But, Dana, we should also point out, there are no redactions to this memo. For the last several days, there have been big considerations, big discussions here underway if this memo would be changed in some respect to ease some concerns of the FBI. As you'll remember, the FBI director said he had grave concerns about this. They said it was a national security risk. We are told by a White House official this morning there will be no redactions to this memo. So it will be released as it was written by the committee here.

So, Dana, this is really setting up and, you know, escalating an already pretty major confrontation, a very major confrontation with the president and his Justice Department and his hand-picked FBI director. Now, the fallout from this, we will have to see how that develops.

Also Rod Rosenstein, of course, the person -- the deputy attorney general who is supervising Special Counsel Bob Mueller's investigation here, he is also mentioned in this memo likely here. So what will his fate be?

So, Dana, many shoes left to drop and fall on this. Important that we keep this in a perspective and context here. This is one slice of the Russia investigation, the main one, Special Counsel's Bob Mueller, of course, continues. But the president believes that this discredits that investigation. That's one of the reasons he signed off on the declassification of this memo.

Brianna.

BASH: It sure is.

ZELENY: I mean, Dana. Excuse me.

BASH: No problem, Jeff.

It sure is.

And I should tell you that we are waiting to hear from the president in less than a minute.

ZELENY: Indeed.

BASH: So stay with me while we wait for that -- while we wait for that tape.

You mentioned -- oh, here we go. Let's listen to the president.

(BEGIN VIDEO CLIP)

DONALD TRUMP, PRESIDENT OF THE UNITED STATES: OK, thank you.

Thank you very much, everybody. Thank you.

(CROSS TALK)

QUESTION: What do you think of the memo?

TRUMP: I think the memo -- I think it's terrible, if you want to know the truth. I think it's a disgrace what's going on in this country. I think it's a disgrace. The memo was sent to Congress. It was declassified. Congress will do whatever they're going to do. But I think it's a disgrace what's happening in our country. And when you look at that, and you see that, and so many other things, what's going on, a lot of people should be ashamed of themselves, and much worse than that.
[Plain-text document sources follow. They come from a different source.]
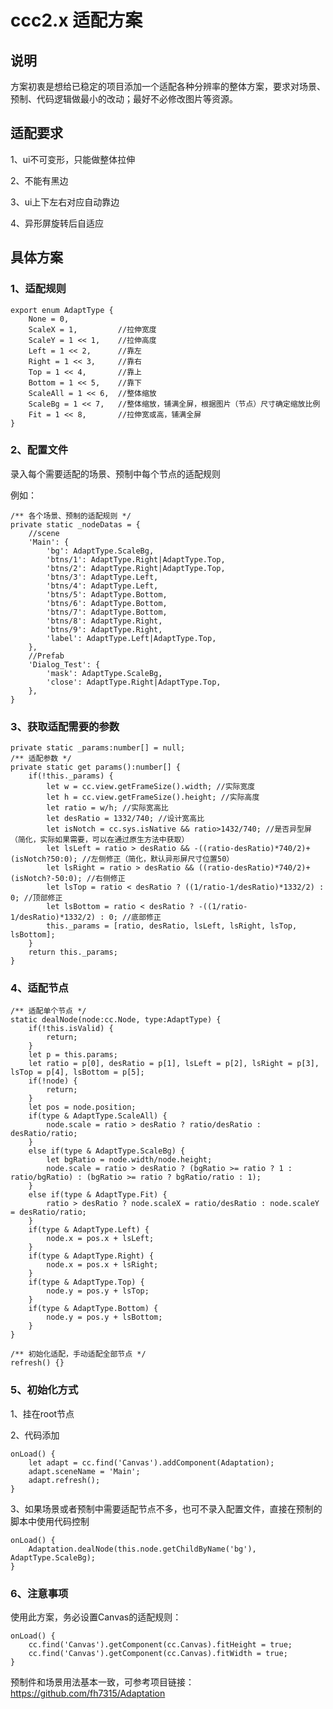 # ccc2.x 适配方案

## 说明

方案初衷是想给已稳定的项目添加一个适配各种分辨率的整体方案，要求对场景、预制、代码逻辑做最小的改动；最好不必修改图片等资源。

## 适配要求

1、ui不可变形，只能做整体拉伸

2、不能有黑边

3、ui上下左右对应自动靠边

4、异形屏旋转后自适应

## 具体方案

### 1、适配规则

    export enum AdaptType {
        None = 0,
        ScaleX = 1,         //拉伸宽度
        ScaleY = 1 << 1,    //拉伸高度
        Left = 1 << 2,      //靠左
        Right = 1 << 3,     //靠右
        Top = 1 << 4,       //靠上
        Bottom = 1 << 5,    //靠下
        ScaleAll = 1 << 6,  //整体缩放
        ScaleBg = 1 << 7,   //整体缩放，铺满全屏，根据图片（节点）尺寸确定缩放比例
        Fit = 1 << 8,       //拉伸宽或高，铺满全屏
    }

### 2、配置文件

录入每个需要适配的场景、预制中每个节点的适配规则

例如：

    /** 各个场景、预制的适配规则 */
    private static _nodeDatas = {
        //scene
        'Main': {
            'bg': AdaptType.ScaleBg,
            'btns/1': AdaptType.Right|AdaptType.Top,
            'btns/2': AdaptType.Right|AdaptType.Top,
            'btns/3': AdaptType.Left,
            'btns/4': AdaptType.Left,
            'btns/5': AdaptType.Bottom,
            'btns/6': AdaptType.Bottom,
            'btns/7': AdaptType.Bottom,
            'btns/8': AdaptType.Right,
            'btns/9': AdaptType.Right,
            'label': AdaptType.Left|AdaptType.Top,
        },
        //Prefab
        'Dialog_Test': {
            'mask': AdaptType.ScaleBg,
            'close': AdaptType.Right|AdaptType.Top,
        },
    }

### 3、获取适配需要的参数

    private static _params:number[] = null;
    /** 适配参数 */
    private static get params():number[] {
        if(!this._params) {
            let w = cc.view.getFrameSize().width; //实际宽度
            let h = cc.view.getFrameSize().height; //实际高度
            let ratio = w/h; //实际宽高比
            let desRatio = 1332/740; //设计宽高比
            let isNotch = cc.sys.isNative && ratio>1432/740; //是否异型屏（简化，实际如果需要，可以在通过原生方法中获取）
            let lsLeft = ratio > desRatio && -((ratio-desRatio)*740/2)+(isNotch?50:0); //左侧修正（简化，默认异形屏尺寸位置50）
            let lsRight = ratio > desRatio && ((ratio-desRatio)*740/2)+(isNotch?-50:0); //右侧修正
            let lsTop = ratio < desRatio ? ((1/ratio-1/desRatio)*1332/2) : 0; //顶部修正
            let lsBottom = ratio < desRatio ? -((1/ratio-1/desRatio)*1332/2) : 0; //底部修正
            this._params = [ratio, desRatio, lsLeft, lsRight, lsTop, lsBottom];
        }
        return this._params;
    }

### 4、适配节点

    /** 适配单个节点 */
    static dealNode(node:cc.Node, type:AdaptType) {
        if(!this.isValid) {
            return;
        }
        let p = this.params;
        let ratio = p[0], desRatio = p[1], lsLeft = p[2], lsRight = p[3], lsTop = p[4], lsBottom = p[5];
        if(!node) {
            return;
        }
        let pos = node.position;
        if(type & AdaptType.ScaleAll) {
            node.scale = ratio > desRatio ? ratio/desRatio : desRatio/ratio;
        }
        else if(type & AdaptType.ScaleBg) {
            let bgRatio = node.width/node.height;
            node.scale = ratio > desRatio ? (bgRatio >= ratio ? 1 : ratio/bgRatio) : (bgRatio >= ratio ? bgRatio/ratio : 1);
        }
        else if(type & AdaptType.Fit) {
            ratio > desRatio ? node.scaleX = ratio/desRatio : node.scaleY = desRatio/ratio;
        }
        if(type & AdaptType.Left) {
            node.x = pos.x + lsLeft;
        }
        if(type & AdaptType.Right) {
            node.x = pos.x + lsRight;
        }
        if(type & AdaptType.Top) {
            node.y = pos.y + lsTop;
        }
        if(type & AdaptType.Bottom) {
            node.y = pos.y + lsBottom;
        }
    }

    /** 初始化适配，手动适配全部节点 */
    refresh() {}

### 5、初始化方式

1、挂在root节点

2、代码添加
    
    onLoad() {
        let adapt = cc.find('Canvas').addComponent(Adaptation);
        adapt.sceneName = 'Main';
        adapt.refresh();
    }

3、如果场景或者预制中需要适配节点不多，也可不录入配置文件，直接在预制的脚本中使用代码控制

    onLoad() {
        Adaptation.dealNode(this.node.getChildByName('bg'), AdaptType.ScaleBg);
    }

### 6、注意事项

使用此方案，务必设置Canvas的适配规则：

    onLoad() {
        cc.find('Canvas').getComponent(cc.Canvas).fitHeight = true;
        cc.find('Canvas').getComponent(cc.Canvas).fitWidth = true;
    }

预制件和场景用法基本一致，可参考项目链接：https://github.com/fh7315/Adaptation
So I sent it over to Congress and they will do what they're going to do. Whatever they do is fine. It was declassified. And let's see what happens. But a lot of people should be ashamed.

Thank you very much.

QUESTION: (INAUDIBLE) the FBI doesn't want the memo out?

TRUMP: Thank you very much.

(CROSS TALK)

QUESTION: (INAUDIBLE).

TRUMP: You figure that one out.

QUESTION: But we haven't seen it yet, though.

TRUMP: Well, no, I don't think so. These are just great people that have suffered incredibly. There were many, many others like them that have suffered so much. And they were here and I said, let's -- let's tell you a story very quickly. We have others in a different room, as I told you, that are really petrified to be here. Petrified. So it's tough stuff. It's tough stuff.

QUESTION: (INAUDIBLE)?

TRUMP: Well, we're doing a lot. We've done more than -- I mean we have many administrations that should have acted on this a long time ago when -- when it wasn't that this kind of a -- when we weren't in this kind of a position. You know, we ran out of road. You know the expression, the road really ended. They could have done it 12 years ago. They could have done it 20 years ago. They could have done it four years ago and two years ago. We have no road left. So we'll see what happens.

[12:05:27] But, in the meantime, we'll get through the Olympics and maybe something good can come out of the Olympics. Who knows.

Thank you very much, everybody. Thank you.

QUESTION: Do you still have confidence in Rosenstein (INAUDIBLE)?

TRUMP: Thank you very much, everybody.

QUESTION: Super Bowl prediction? Super Bowl prediction, sir? TRUMP: I better not get involved.

(END VIDEO CLIP)

BASH: That was President Trump moments ago talking about the fact that he has formally, officially declassified this controversial House Republican Intelligence Committee memo, told that committee that they are free to release it to the public, which they have made clear they are going to do. And, in fact, we are waiting. That could happen any moment now.

And while we wait for that, I want to bring in our team who has been covering this for months and months and months and been breaking a lot of news on it. Let's bring in CNN's crime and justice reporter Shimon Prokupecz, CNN's chief political analyst Gloria Borger, Nia-Malika Henderson, CNN's senior political reporter, and CNN political director David Chalian.

Also I want to say that in New York we have CNN legal analyst Michael Zeldin.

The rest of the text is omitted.